REMEMBER TO TAKE:
1. remember to standardize terminologies
2. add reference in correct formats

### POS tagging and NER
In this section, we will cover the following contents:

#### Goal
* learn about POS tagging basics 
    1. Syntax structure 
    2. Penn treebank and universal tag 
    3. Why do we need pos tagging 
* Constituency/Dependency relation
    1. Constituency 
    2. Dependency 
* NER
* Code examples
    1. use POS tags as identify key phrases (noun phrases, verb phrases)
    2. use NLTK to automatically pos-tag words and dependency relations 
    3. use NLTK to perform named entity recognition
* Implementation
    1. Simple QA system  


Why do we need pos tagging 


#### 1. Part of Speech Tagging Basics
Part of Speech (POS) Tagging is one of the most fundamental tasks in NLP. It aims to identify the grammatical function each word plays in a sentence, such as noun, verb, adjective, etc.  
For example, we want to parse the following sentence.  
*The field of health IT is diverse, rapidly changing, and covers numerous areas of scholarship* -- CHIP website

|Word|POS tags|Meaning|Word|POS tags|Meaning|
|------|------|------|------|------|------|
|The|DT|Determiner|changing|VBG|Verb, gerund or present participle|
|field|NN|Noun, singular or mass|and|CC|Coordinating conjunction|
|of|IN|Preposition or subordinating conjunction|covers|VBZ|Verb, 3rd person singular present|
|health|NN|Noun, singular or mass|numerous|JJ|Adjective|
|IT|NNP|Proper noun, singular|areas|NNS|Noun, plural| 
|is|VBZ|Verb, 3rd person singular present|of|IN|Preposition or subordinating conjunction
|diverse|JJ|Adjective|scholarship|NN|Noun, singular or mass|
|rapidly|RB|Adverb|

It looks cool but why we need POS tagging? We already have information about words from a text using tokenization and why we still need the information about grammatical constructs? POS tagging in fact helps us with many tasks, such as

1) Word sense disambiguition
A word can have multiple senses. For example, "I like playing video games" and "Peter looks like his grandfather", the "like" in two sentences is used as a verb and preposition, respectively. Using POS tags, we can easily idenitfy such difference, rather than infering it from its meaning which is often more computationally complex.  
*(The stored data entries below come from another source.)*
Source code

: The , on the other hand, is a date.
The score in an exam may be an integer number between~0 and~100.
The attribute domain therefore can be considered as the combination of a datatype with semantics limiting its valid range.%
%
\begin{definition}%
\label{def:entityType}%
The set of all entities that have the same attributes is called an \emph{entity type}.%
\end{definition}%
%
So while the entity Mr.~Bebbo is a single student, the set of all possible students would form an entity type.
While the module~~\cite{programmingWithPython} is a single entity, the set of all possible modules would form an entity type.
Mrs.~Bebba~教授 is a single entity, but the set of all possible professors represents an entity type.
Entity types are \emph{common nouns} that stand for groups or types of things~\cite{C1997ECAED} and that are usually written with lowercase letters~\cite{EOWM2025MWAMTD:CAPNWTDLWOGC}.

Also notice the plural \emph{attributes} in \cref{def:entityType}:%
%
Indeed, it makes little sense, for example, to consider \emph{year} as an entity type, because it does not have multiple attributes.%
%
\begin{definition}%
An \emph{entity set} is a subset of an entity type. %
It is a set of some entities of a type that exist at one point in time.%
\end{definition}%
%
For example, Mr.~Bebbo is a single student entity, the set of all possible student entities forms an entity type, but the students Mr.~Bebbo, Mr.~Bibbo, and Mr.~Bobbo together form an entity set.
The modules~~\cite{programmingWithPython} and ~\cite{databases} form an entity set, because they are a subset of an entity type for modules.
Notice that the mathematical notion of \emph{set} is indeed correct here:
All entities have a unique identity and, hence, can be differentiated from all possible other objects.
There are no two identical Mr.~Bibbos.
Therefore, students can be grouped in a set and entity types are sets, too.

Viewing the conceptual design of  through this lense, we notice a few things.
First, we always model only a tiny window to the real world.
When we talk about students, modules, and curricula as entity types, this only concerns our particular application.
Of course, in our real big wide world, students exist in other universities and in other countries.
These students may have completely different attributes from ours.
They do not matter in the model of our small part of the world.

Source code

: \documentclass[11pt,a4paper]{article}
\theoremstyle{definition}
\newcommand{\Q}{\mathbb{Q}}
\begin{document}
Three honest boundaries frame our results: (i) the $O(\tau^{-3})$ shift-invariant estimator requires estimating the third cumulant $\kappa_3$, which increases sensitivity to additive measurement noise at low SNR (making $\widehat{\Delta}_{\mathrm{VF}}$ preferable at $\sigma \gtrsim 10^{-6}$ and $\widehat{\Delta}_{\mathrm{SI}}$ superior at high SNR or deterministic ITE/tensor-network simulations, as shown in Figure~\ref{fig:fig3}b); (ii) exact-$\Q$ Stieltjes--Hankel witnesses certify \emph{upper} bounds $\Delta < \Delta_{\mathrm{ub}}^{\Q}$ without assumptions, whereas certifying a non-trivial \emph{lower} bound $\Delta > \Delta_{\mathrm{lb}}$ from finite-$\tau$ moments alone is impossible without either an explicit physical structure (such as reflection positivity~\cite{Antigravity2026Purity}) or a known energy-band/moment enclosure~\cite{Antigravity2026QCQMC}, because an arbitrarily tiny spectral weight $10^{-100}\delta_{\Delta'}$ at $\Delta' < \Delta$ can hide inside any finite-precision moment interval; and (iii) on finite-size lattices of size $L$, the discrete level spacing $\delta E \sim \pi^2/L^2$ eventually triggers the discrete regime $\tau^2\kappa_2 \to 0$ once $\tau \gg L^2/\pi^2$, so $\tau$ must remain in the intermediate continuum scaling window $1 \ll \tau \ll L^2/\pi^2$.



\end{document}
2) Identify key components in a text
Noun Phrase is a key components to prepresent either subject or object in a document and thus indicate informative content in texts. Another example we can think about is the intensive use of adjectives and adverb in sentiment analysis, which indicates sentence’s polarity, i.e., positive, neutral and negative . The  POS tag can help use identify such syntactic structures easily.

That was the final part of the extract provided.